The show in the city centre, ‘The sound of (No) money’, will hear poetry and hip-hop on radical political themes, performed for free.
Organisers hope the night will provide affordable entertainment for citizens of the capital bracing themselves for the Edinburgh International Festival (5-29 August), which attracts some of the world’s best performance art but often at prohibitively high prices.
Speaking to CommonSpace before the event, host and SSP co-convenor Colin Fox said it was important that working class culture was represented during the festival.
He said: “The Edinburgh People’s Festival [EPF] hip-hop and performance poetry gig at Henry’s Cellar Bar tonight is a first for us. In 14 years we have never presented one before and we are delighted to have such a superb line-up of poets and rappers.”
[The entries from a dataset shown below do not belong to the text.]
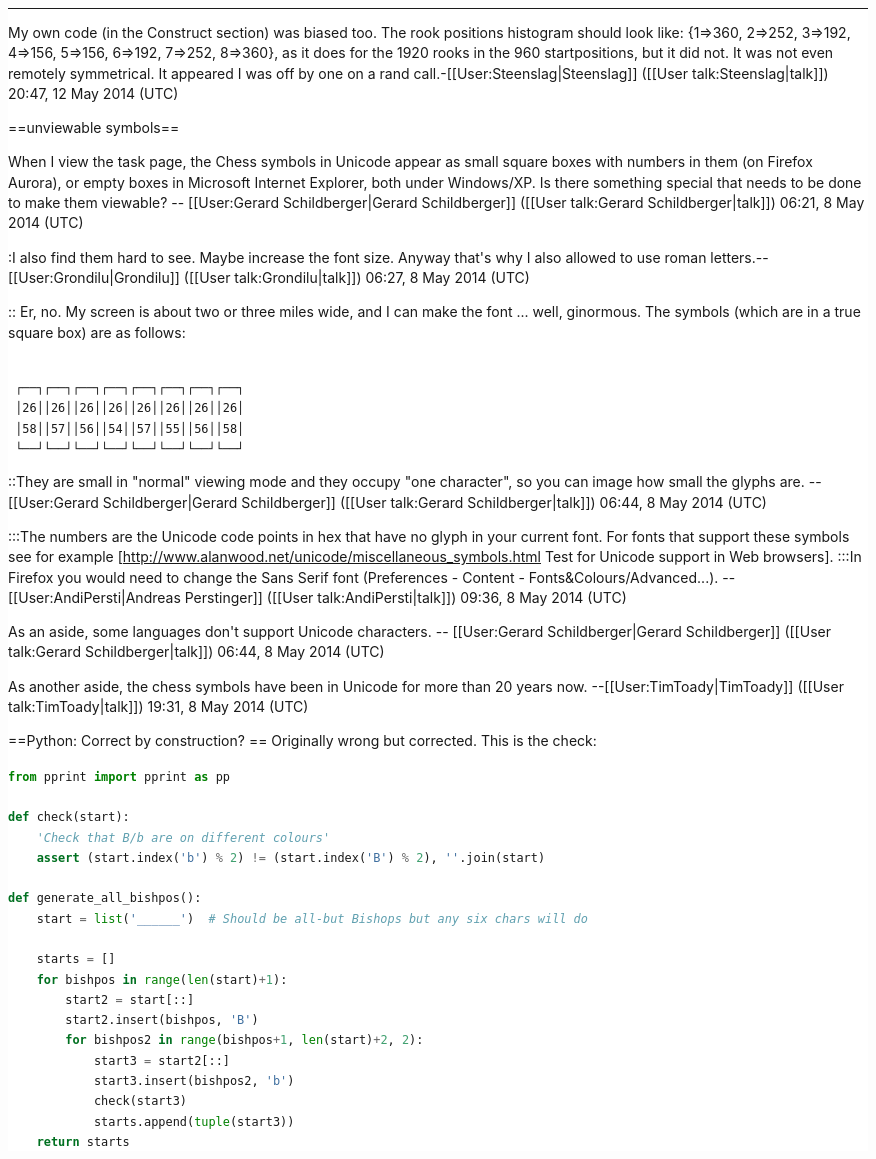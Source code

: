 -----
My own code (in the Construct section) was biased too. The rook positions histogram should look like: {1=>360, 2=>252, 3=>192, 4=>156, 5=>156, 6=>192, 7=>252, 8=>360}, as it does for the 1920 rooks in the 960 startpositions, but it did not. It was not even remotely symmetrical. It appeared I was off by one on a rand call.-[[User:Steenslag|Steenslag]] ([[User talk:Steenslag|talk]]) 20:47, 12 May 2014 (UTC)

==unviewable symbols==

When I view the task page, the Chess symbols in Unicode appear as small square boxes with numbers in them (on Firefox Aurora), or empty boxes in Microsoft Internet Explorer, both under Windows/XP.   Is there something special that needs to be done to make them viewable? -- [[User:Gerard Schildberger|Gerard Schildberger]] ([[User talk:Gerard Schildberger|talk]]) 06:21, 8 May 2014 (UTC)

:I also find them hard to see.  Maybe increase the font size.  Anyway that's why I also allowed to use roman letters.--[[User:Grondilu|Grondilu]] ([[User talk:Grondilu|talk]]) 06:27, 8 May 2014 (UTC)

:: Er, no.   My screen is about two or three miles wide, and I can make the font ... well, ginormous.   The symbols (which are in a true square box) are as follows:

```txt

 ┌──┐┌──┐┌──┐┌──┐┌──┐┌──┐┌──┐┌──┐
 │26││26││26││26││26││26││26││26│
 │58││57││56││54││57││55││56││58│
 └──┘└──┘└──┘└──┘└──┘└──┘└──┘└──┘

```

::They are small in "normal" viewing mode and they occupy "one character", so you can image how small the glyphs are. -- [[User:Gerard Schildberger|Gerard Schildberger]] ([[User talk:Gerard Schildberger|talk]]) 06:44, 8 May 2014 (UTC)

:::The numbers are the Unicode code points in hex that have no glyph in your current font. For fonts that support these symbols see for example [http://www.alanwood.net/unicode/miscellaneous_symbols.html Test for Unicode support in Web browsers].
:::In Firefox you would need to change the Sans Serif font (Preferences - Content - Fonts&Colours/Advanced...). --[[User:AndiPersti|Andreas Perstinger]] ([[User talk:AndiPersti|talk]]) 09:36, 8 May 2014 (UTC)

As an aside, some languages don't support Unicode characters. -- [[User:Gerard Schildberger|Gerard Schildberger]] ([[User talk:Gerard Schildberger|talk]]) 06:44, 8 May 2014 (UTC)

As another aside, the chess symbols have been in Unicode for more than 20 years now. --[[User:TimToady|TimToady]] ([[User talk:TimToady|talk]]) 19:31, 8 May 2014 (UTC)

==Python: Correct by construction? ==
Originally wrong but corrected. This is the check:

```python
from pprint import pprint as pp

def check(start):
    'Check that B/b are on different colours'
    assert (start.index('b') % 2) != (start.index('B') % 2), ''.join(start)

def generate_all_bishpos():
    start = list('______')  # Should be all-but Bishops but any six chars will do

    starts = []
    for bishpos in range(len(start)+1):
        start2 = start[::]
        start2.insert(bishpos, 'B')
        for bishpos2 in range(bishpos+1, len(start)+2, 2):
            start3 = start2[::]
            start3.insert(bishpos2, 'b')
            check(start3)
            starts.append(tuple(start3))
    return starts
```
“The People’s Festival is a charity dedicated to ensuring that the cultural and artistic appetite of working class people is also catered for.” Colin Fox
“The People’s Festival is a charity dedicated to ensuring that the cultural and artistic appetite of working class people is also catered for. We believe hip-hop and performance poetry are an important part of urban working class culture, and we are greatful to Edinburgh’s trade union movement for sponsoring tonight’s show.”
The line-up for the event, which was brought together by EPF organiser Kenneth Venters, includes Liam McCormick, Victoria McNulty, Erin Freil, Molly McLachlan and the hip-hop collective Futurology. Artists will be taking aim at issues from austerity to environmental destruction.
The night comes as part of a range of artistic events with a political edge as part of the people’s festival, which has also organised talks on the Irish socialist James Connolly and a debate on the EU referendum this year besides other events.
Entry to the poetry night is free of charge and doors open at 7:30pm.